ASSIGNMENT =
Give the number of lines in this listing that contain "Paginación", with no other words.
**** DATA SUPPLIED ****
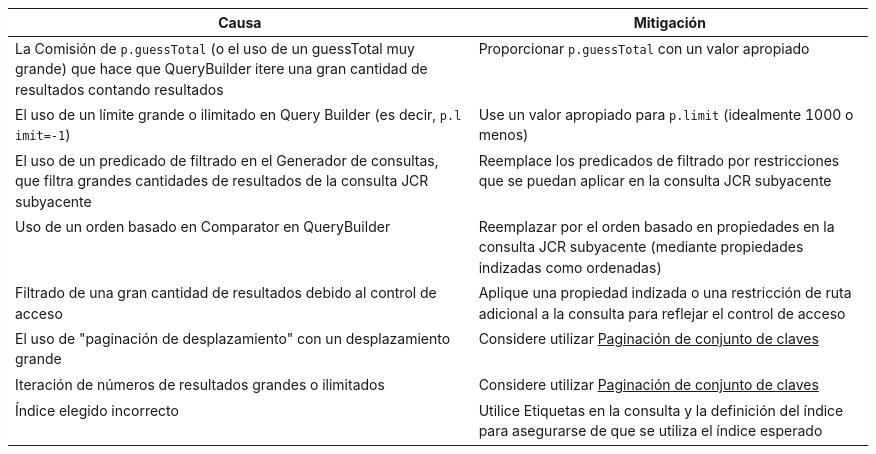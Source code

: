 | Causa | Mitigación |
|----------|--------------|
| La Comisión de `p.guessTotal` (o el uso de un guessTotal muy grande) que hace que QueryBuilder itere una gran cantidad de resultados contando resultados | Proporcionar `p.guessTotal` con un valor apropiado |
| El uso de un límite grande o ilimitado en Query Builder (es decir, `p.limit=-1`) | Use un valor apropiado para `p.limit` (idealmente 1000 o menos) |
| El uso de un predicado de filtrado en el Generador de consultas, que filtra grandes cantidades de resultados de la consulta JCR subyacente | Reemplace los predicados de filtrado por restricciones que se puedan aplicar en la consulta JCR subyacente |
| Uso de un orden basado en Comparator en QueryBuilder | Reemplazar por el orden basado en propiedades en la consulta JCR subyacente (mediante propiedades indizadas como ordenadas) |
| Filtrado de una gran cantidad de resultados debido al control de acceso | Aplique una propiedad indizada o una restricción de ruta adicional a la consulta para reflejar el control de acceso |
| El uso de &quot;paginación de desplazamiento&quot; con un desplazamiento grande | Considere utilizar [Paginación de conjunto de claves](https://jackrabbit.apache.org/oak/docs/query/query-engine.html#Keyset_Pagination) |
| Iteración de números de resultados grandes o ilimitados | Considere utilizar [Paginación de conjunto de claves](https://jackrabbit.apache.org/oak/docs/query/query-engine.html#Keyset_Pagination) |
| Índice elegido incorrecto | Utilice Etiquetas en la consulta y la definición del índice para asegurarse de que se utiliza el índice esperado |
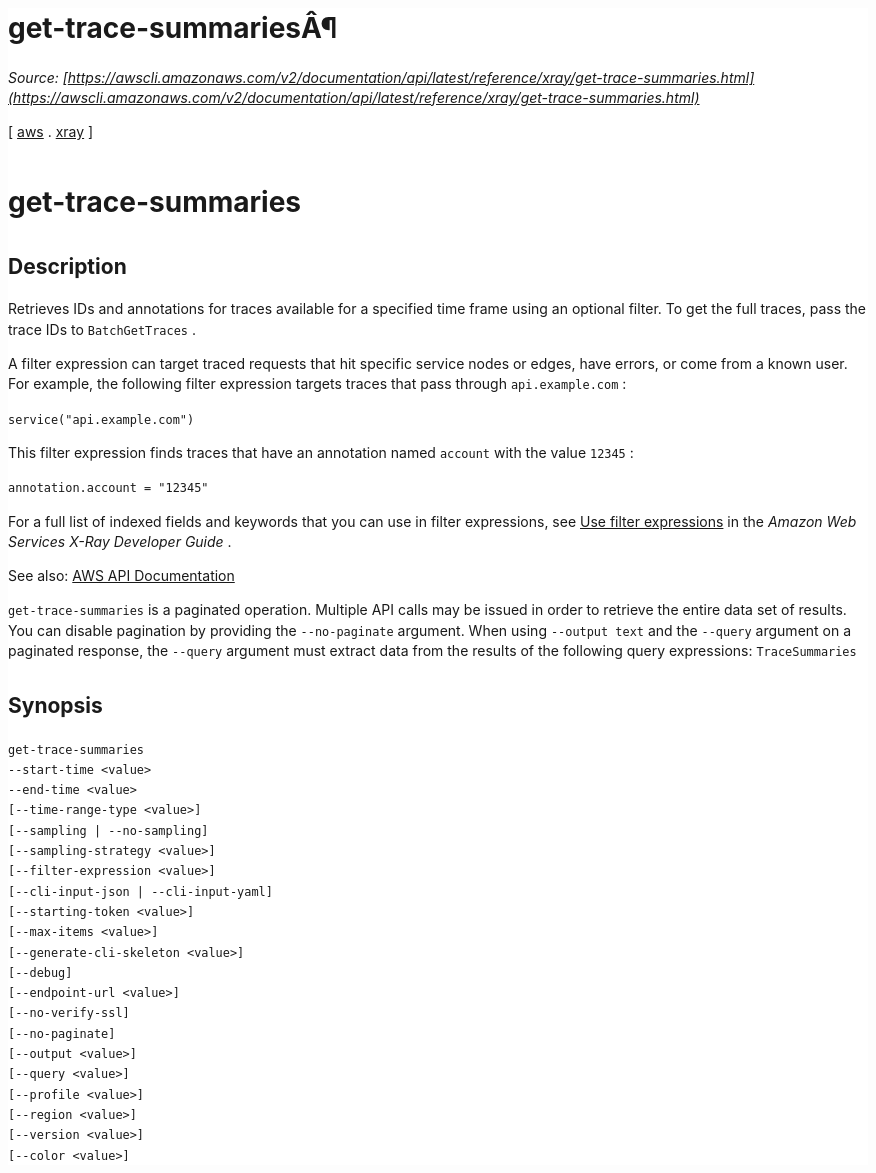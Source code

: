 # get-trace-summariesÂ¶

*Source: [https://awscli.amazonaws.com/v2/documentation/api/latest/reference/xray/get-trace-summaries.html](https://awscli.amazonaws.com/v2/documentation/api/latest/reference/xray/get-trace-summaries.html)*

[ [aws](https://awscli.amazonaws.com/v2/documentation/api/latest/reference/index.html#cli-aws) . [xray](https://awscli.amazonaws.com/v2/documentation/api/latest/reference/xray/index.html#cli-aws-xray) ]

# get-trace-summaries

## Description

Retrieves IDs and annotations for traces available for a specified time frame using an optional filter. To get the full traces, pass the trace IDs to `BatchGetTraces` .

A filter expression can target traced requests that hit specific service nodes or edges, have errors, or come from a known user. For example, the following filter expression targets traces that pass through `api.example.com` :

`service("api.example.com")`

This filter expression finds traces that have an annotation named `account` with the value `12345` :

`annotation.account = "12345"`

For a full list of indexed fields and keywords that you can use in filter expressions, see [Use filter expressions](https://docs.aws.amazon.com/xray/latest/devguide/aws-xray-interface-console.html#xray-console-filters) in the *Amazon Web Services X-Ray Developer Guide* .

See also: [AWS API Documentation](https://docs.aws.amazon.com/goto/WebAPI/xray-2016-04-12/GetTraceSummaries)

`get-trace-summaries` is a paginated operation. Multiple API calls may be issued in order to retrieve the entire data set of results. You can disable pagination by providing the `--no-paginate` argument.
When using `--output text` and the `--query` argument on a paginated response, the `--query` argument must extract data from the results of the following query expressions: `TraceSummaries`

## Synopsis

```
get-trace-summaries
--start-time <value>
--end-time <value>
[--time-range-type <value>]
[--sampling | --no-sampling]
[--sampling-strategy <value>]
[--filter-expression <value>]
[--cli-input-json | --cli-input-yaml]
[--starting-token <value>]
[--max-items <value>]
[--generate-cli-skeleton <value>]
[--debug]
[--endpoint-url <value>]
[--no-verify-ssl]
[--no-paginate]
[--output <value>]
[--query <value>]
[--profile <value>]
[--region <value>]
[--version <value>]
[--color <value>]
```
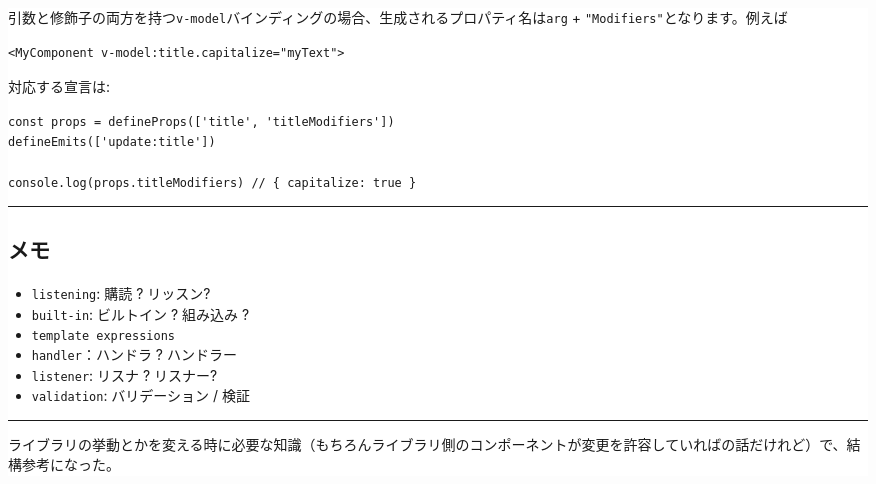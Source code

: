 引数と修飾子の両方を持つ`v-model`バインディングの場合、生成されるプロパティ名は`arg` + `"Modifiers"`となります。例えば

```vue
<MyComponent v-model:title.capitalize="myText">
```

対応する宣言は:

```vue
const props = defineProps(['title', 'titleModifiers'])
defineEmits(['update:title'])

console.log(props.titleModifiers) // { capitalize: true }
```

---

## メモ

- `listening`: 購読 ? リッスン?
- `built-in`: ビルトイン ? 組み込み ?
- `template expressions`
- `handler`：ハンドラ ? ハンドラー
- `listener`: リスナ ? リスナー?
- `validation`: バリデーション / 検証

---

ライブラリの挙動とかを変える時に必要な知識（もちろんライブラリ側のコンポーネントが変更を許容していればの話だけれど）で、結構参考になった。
****
**** DATA SUPPLIED ****
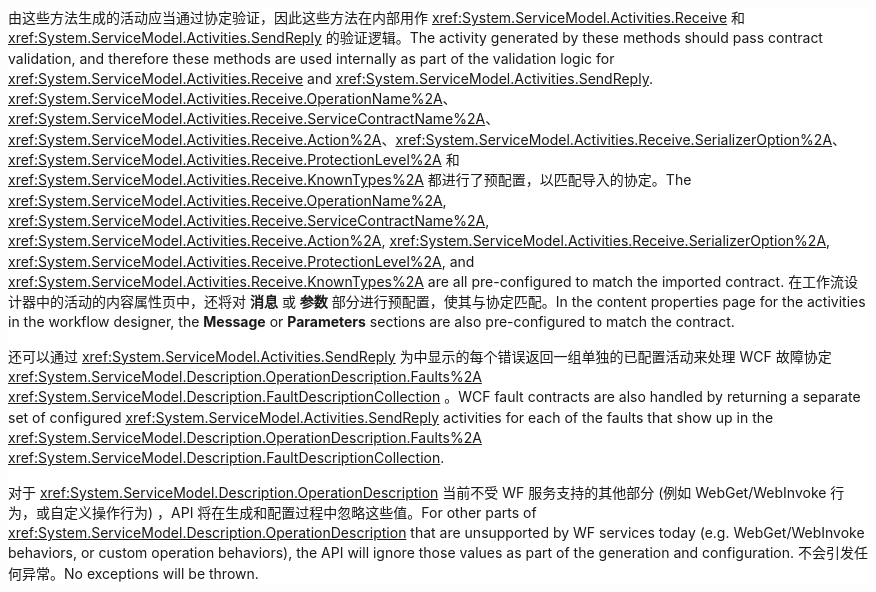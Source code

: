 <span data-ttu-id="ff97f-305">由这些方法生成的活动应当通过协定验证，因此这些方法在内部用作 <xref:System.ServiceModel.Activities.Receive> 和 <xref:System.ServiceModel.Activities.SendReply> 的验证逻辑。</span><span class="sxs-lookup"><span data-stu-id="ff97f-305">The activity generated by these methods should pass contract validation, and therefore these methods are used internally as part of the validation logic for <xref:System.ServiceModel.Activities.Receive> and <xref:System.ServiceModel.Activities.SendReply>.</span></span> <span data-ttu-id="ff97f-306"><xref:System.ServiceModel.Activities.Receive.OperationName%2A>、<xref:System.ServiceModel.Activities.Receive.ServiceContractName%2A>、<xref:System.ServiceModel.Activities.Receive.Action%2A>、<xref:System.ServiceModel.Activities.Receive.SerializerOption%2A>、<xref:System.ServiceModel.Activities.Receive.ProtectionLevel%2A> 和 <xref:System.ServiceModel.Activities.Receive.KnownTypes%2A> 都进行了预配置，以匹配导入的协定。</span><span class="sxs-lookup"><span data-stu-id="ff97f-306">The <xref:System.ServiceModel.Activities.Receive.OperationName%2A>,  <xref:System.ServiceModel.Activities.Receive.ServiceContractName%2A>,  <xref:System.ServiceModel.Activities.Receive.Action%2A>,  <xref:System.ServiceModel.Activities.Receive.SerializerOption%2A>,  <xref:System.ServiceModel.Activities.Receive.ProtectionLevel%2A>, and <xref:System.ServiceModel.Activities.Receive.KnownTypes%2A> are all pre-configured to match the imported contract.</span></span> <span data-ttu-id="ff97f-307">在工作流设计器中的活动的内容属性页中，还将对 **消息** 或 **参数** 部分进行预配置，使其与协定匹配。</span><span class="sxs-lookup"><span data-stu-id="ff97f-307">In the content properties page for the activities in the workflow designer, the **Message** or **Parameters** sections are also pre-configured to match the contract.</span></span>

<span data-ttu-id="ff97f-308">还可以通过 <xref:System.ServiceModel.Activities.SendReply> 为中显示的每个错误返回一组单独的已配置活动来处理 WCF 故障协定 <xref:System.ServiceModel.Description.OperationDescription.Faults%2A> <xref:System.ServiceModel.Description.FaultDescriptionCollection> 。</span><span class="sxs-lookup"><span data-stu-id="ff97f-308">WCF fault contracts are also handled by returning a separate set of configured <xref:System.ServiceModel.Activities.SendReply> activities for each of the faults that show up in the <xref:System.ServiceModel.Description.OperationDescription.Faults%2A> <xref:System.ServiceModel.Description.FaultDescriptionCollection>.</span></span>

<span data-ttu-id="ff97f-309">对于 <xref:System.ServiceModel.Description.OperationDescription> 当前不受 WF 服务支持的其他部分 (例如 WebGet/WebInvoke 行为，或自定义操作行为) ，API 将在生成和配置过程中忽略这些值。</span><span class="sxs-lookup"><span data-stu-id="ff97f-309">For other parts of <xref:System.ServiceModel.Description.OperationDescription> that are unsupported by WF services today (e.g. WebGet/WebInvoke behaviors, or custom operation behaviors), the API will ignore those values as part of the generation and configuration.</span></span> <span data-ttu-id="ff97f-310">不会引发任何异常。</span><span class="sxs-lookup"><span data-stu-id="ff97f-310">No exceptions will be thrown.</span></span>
****
THE COMPLETED TASK =
2